Reich's America: "{Austerity measures are} not sustainable economically because it has resulted in chronically inadequate demand for goods and services. That's meant anemic growth punctuated by recessions. Without a larger share of the economic gains, the vast middle class doesn't have the purchasing power to buy the goods and services an ever-more productive economy can generate."
Newsweek's America: "It's easy to look at the record of the past few years and despair. The U.S. has a very long way to go to make up for lost ground in housing and, especially, in jobs. The resurgence of the corporate sector, which provides ample reason for optimism, hasn't translated into new positions for the legions of unemployed. But here, too, there's positive news. Since February 2010, the private sector" has added nearly 4.1 million jobs, or about 160,000 per month. That's not sufficient, but it's a sign that the jobs machine is clearly working again."

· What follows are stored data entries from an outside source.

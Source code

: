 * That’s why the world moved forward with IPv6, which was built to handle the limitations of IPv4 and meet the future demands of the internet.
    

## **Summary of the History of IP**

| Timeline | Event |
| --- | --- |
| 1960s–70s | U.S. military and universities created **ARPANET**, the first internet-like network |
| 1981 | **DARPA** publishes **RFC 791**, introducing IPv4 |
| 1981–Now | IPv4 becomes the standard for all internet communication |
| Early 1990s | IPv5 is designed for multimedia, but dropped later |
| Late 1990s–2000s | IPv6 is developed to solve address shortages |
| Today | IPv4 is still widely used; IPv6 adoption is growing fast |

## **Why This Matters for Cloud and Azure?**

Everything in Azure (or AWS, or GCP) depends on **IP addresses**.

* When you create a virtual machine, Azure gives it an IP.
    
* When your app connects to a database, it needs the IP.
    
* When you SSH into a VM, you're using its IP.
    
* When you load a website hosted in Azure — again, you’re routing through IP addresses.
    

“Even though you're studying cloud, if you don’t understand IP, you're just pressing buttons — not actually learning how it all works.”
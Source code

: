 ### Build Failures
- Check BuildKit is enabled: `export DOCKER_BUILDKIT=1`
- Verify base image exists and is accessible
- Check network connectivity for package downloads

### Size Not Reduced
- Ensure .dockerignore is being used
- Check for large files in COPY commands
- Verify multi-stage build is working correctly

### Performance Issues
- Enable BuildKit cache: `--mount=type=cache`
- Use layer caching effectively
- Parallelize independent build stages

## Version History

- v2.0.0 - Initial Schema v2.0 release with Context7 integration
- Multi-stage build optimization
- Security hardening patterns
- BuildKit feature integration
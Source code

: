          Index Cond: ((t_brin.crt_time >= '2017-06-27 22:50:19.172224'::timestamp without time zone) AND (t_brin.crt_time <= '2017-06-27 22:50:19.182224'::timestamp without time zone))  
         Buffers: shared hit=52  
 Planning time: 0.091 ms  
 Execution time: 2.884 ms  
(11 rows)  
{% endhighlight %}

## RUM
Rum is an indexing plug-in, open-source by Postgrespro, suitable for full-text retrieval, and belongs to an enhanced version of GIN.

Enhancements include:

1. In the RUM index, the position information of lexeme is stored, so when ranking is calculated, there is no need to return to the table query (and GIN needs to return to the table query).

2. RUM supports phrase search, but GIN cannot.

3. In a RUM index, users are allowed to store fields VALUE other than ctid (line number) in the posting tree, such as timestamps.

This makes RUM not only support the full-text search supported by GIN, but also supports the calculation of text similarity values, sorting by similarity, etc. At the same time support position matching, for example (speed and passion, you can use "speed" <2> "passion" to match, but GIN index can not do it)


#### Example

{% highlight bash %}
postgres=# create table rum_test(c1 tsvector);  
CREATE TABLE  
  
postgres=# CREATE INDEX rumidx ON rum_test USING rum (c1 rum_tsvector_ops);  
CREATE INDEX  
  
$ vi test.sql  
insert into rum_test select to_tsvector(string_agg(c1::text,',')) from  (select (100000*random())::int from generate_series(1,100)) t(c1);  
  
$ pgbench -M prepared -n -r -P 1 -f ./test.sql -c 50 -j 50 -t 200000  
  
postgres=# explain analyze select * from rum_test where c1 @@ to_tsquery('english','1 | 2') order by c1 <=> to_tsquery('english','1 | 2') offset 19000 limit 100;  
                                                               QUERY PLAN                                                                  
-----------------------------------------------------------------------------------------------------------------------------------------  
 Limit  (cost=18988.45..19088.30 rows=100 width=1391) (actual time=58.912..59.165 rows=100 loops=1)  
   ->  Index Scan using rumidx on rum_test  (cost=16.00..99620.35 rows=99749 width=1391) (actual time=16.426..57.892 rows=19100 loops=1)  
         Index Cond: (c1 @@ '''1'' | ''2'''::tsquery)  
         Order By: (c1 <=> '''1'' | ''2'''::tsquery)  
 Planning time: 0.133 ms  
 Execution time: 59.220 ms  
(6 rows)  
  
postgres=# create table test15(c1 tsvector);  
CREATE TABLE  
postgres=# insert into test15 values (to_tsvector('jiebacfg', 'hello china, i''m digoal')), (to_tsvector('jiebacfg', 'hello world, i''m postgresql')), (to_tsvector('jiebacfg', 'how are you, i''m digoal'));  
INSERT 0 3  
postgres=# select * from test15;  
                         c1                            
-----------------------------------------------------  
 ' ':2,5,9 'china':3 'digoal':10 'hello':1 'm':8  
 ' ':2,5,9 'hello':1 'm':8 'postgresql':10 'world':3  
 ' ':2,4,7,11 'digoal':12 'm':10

Reich's America: "The Commerce Department reports that the economy as a whole has slowed from the last quarter of 2011 when it was expanding at an annual rate of 3 percent, to 2.2 percent for the first quarter of this year. And last month's unemployment report showing only 120,000 new jobs in March was downright alarming" In Europe and America, 30 to 50 percent of recent college graduates are unemployed or underemployed."